Exercise requirements.
Collect each line of the entries that holds the string "content".
►
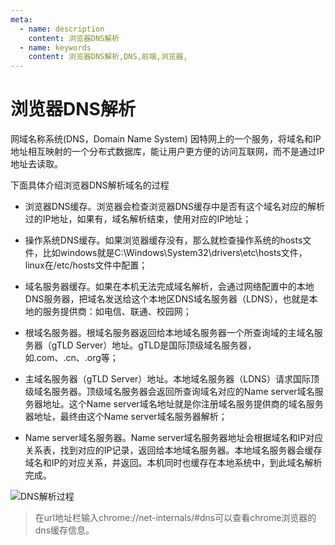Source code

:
```yaml
---
meta:
  - name: description
    content: 浏览器DNS解析
  - name: keywords
    content: 浏览器DNS解析,DNS,前端,浏览器,
---
```

# 浏览器DNS解析

网域名称系统(DNS，Domain Name System)
因特网上的一个服务，将域名和IP地址相互映射的一个分布式数据库，能让用户更方便的访问互联网，而不是通过IP地址去读取。

下面具体介绍浏览器DNS解析域名的过程
+ 浏览器DNS缓存。浏览器会检查浏览器DNS缓存中是否有这个域名对应的解析过的IP地址，如果有，域名解析结束，使用对应的IP地址；

+ 操作系统DNS缓存。如果浏览器缓存没有，那么就检查操作系统的hosts文件，比如windows就是C:\Windows\System32\drivers\etc\hosts文件，linux在/etc/hosts文件中配置；

+ 域名服务器缓存。如果在本机无法完成域名解析，会通过网络配置中的本地DNS服务器，把域名发送给这个本地区DNS域名服务器（LDNS），也就是本地的服务提供商：如电信、联通、校园网；

+ 根域名服务器。根域名服务器返回给本地域名服务器一个所查询域的主域名服务器（gTLD Server）地址。gTLD是国际顶级域名服务器，如.com、.cn、.org等；

+ 主域名服务器（gTLD Server）地址。本地域名服务器（LDNS）请求国际顶级域名服务器。顶级域名服务器会返回所查询域名对应的Name server域名服务器地址。这个Name server域名地址就是你注册域名服务提供商的域名服务器地址，最终由这个Name server域名服务器解析；

+ Name server域名服务器。Name server域名服务器地址会根据域名和IP对应关系表，找到对应的IP记录，返回给本地域名服务器。本地域名服务器会缓存域名和IP的对应关系，并返回。本机同时也缓存在本地系统中，到此域名解析完成。


![DNS解析过程](/img/NDS解析.png)

> 在url地址栏输入chrome://net-internals/#dns可以查看chrome浏览器的dns缓存信息。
◄
Answer area.
    content: 浏览器DNS解析
    content: 浏览器DNS解析,DNS,前端,浏览器,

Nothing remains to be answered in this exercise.